I don't think it can be any clearer than this.

<http://betaworks.com>

------
pinder
I've been hoping for innovation in the app for a while now. It'd be nice to
have any sorts of options or filters to help you clear your backlog, such as
"filter by shortest to longest" or "show all half read articles".

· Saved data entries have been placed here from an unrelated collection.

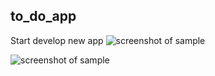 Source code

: ## to_do_app

Start develop new app
![screenshot of sample](https://github.com/Zifirut/to_do_app/blob/master/video_2.gif)

![screenshot of sample](https://github.com/Zifirut/to_do_app/blob/master/video.gif)


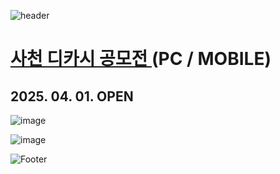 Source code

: ![header](https://capsule-render.vercel.app/api?type=wave&color=auto&height=150&section=header&text=2025.%2003.%2020%20-%2003.%2026&fontSize=60)

# <a href="https://onlinepage.co.kr/SacheonDicapoem/"> 사천 디카시 공모전 </a> (PC / MOBILE)
## 2025. 04. 01. OPEN

![image](https://github.com/user-attachments/assets/19184301-6f00-4288-aa52-57f915a74b74)

![image](https://github.com/user-attachments/assets/81ca4988-3e47-4781-a7f3-8411bf66fce9)

![Footer](https://capsule-render.vercel.app/api?type=waving&color=auto&height=200&section=footer)









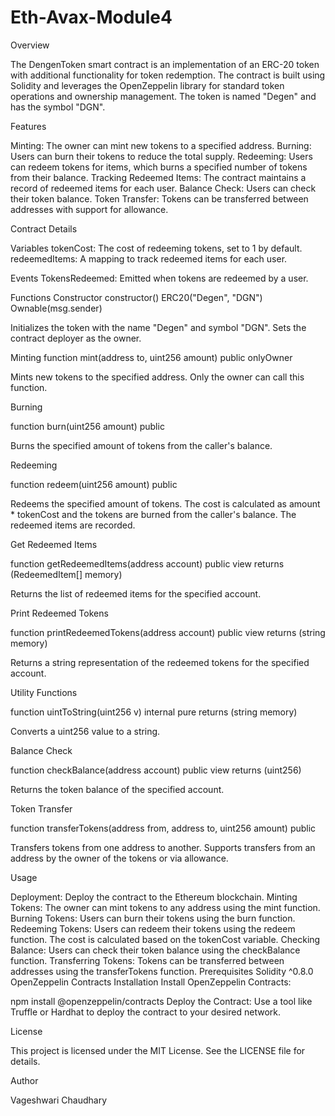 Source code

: # Eth-Avax-Module4
Overview

The DengenToken smart contract is an implementation of an ERC-20 token with additional functionality for token redemption. The contract is built using Solidity and leverages the OpenZeppelin library for standard token operations and ownership management. The token is named "Degen" and has the symbol "DGN".

Features

Minting: The owner can mint new tokens to a specified address.
Burning: Users can burn their tokens to reduce the total supply.
Redeeming: Users can redeem tokens for items, which burns a specified number of tokens from their balance.
Tracking Redeemed Items: The contract maintains a record of redeemed items for each user.
Balance Check: Users can check their token balance.
Token Transfer: Tokens can be transferred between addresses with support for allowance.

Contract Details

Variables
tokenCost: The cost of redeeming tokens, set to 1 by default.
redeemedItems: A mapping to track redeemed items for each user.

Events
TokensRedeemed: Emitted when tokens are redeemed by a user.

Functions
Constructor
constructor() ERC20("Degen", "DGN") Ownable(msg.sender)

Initializes the token with the name "Degen" and symbol "DGN". Sets the contract deployer as the owner.

Minting
function mint(address to, uint256 amount) public onlyOwner

Mints new tokens to the specified address. Only the owner can call this function.

Burning

function burn(uint256 amount) public

Burns the specified amount of tokens from the caller's balance.

Redeeming

function redeem(uint256 amount) public

Redeems the specified amount of tokens. The cost is calculated as amount * tokenCost and the tokens are burned from the caller's balance. The redeemed items are recorded.

Get Redeemed Items

function getRedeemedItems(address account) public view returns (RedeemedItem[] memory)

Returns the list of redeemed items for the specified account.

Print Redeemed Tokens

function printRedeemedTokens(address account) public view returns (string memory)

Returns a string representation of the redeemed tokens for the specified account.

Utility Functions

function uintToString(uint256 v) internal pure returns (string memory)

Converts a uint256 value to a string.

Balance Check

function checkBalance(address account) public view returns (uint256)

Returns the token balance of the specified account.

Token Transfer

function transferTokens(address from, address to, uint256 amount) public

Transfers tokens from one address to another. Supports transfers from an address by the owner of the tokens or via allowance.

Usage

Deployment: Deploy the contract to the Ethereum blockchain.
Minting Tokens: The owner can mint tokens to any address using the mint function.
Burning Tokens: Users can burn their tokens using the burn function.
Redeeming Tokens: Users can redeem their tokens using the redeem function. The cost is calculated based on the tokenCost variable.
Checking Balance: Users can check their token balance using the checkBalance function.
Transferring Tokens: Tokens can be transferred between addresses using the transferTokens function.
Prerequisites
Solidity ^0.8.0
OpenZeppelin Contracts
Installation
Install OpenZeppelin Contracts:

npm install @openzeppelin/contracts
Deploy the Contract: Use a tool like Truffle or Hardhat to deploy the contract to your desired network.

License

This project is licensed under the MIT License. See the LICENSE file for details.

Author

Vageshwari Chaudhary

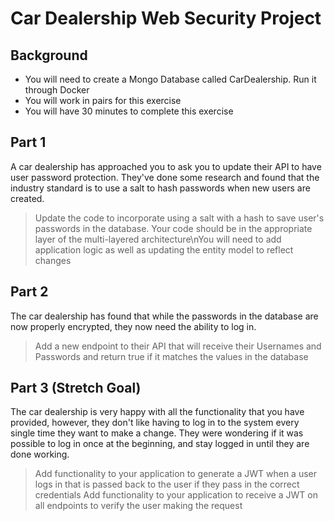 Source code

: # Car Dealership Web Security Project

## Background
* You will need to create a Mongo Database called CarDealership. Run it through Docker
* You will work in pairs for this exercise
* You will have 30 minutes to complete this exercise

## Part 1
A car dealership has approached you to ask you to update their API to have user password protection.
They've done some research and found that the industry standard is to use a salt to hash passwords when new users are created.
>Update the code to incorporate using a salt with a hash to save user's passwords in the database.
>Your code should be in the appropriate layer of the multi-layered architecture\nYou will need to add application logic as well as updating the entity model to reflect changes

## Part 2
The car dealership has found that while the passwords in the database are now properly encrypted, they now need the ability to log in.
>Add a new endpoint to their API that will receive their Usernames and Passwords and return true if it matches the values in the database

## Part 3 (Stretch Goal)
The car dealership is very happy with all the functionality that you have provided, however, they don't like having to log in to the system every single time they want to make a change.
They were wondering if it was possible to log in once at the beginning, and stay logged in until they are done working.
>Add functionality to your application to generate a JWT when a user logs in that is passed back to the user if they pass in the correct credentials
>Add functionality to your application to receive a JWT on all endpoints to verify the user making the request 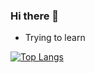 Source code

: ### Hi there 👋

- Trying to learn 


[![Top Langs](https://github-readme-stats.vercel.app/api/top-langs/?username=Jhun260Sloth&layout=compact&theme=dark)](https://github.com/Jhun260Sloth)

Hopefully this deal helps innovating an app that has become a bit stale.

------
splamco
Marco likes to rant about other app devs selling out their users for a buck. I
believe Marco believes that he's somehow different.

------
kgosser
Betaworks.com getting hammered right now. I hope they are better at managing
Instapaper ops!

I tease, I tease. In all seriousness, congrats to Marco. A real hero of The
Internet.

------
rdl
I hope nothing happens to Instapaper. I love this app; after Chrome and Mail,
it's my #3 app on iOS.

------
Uchikoma
Either way, I've payed the one-person-dev for some years, I won't pay Digg.

------
ZaAaV
And I will Instapaper that article...

------
xamdam
Ever since Instapaper got the bright idea to charge monthly for a search
feature, fuck them. Go pocket.

------
sayhitofrank
wondering if betaworks will just use the parser technology to use it for other
products like the "RSS reader" DIGG announced or s.th. else. Maybe they are
trying to build something like www.dotdotdot.me

------
kuebelreiter
okay, will be gone in one year from now. or one and a half. always the same
story with that kind of acquisitions.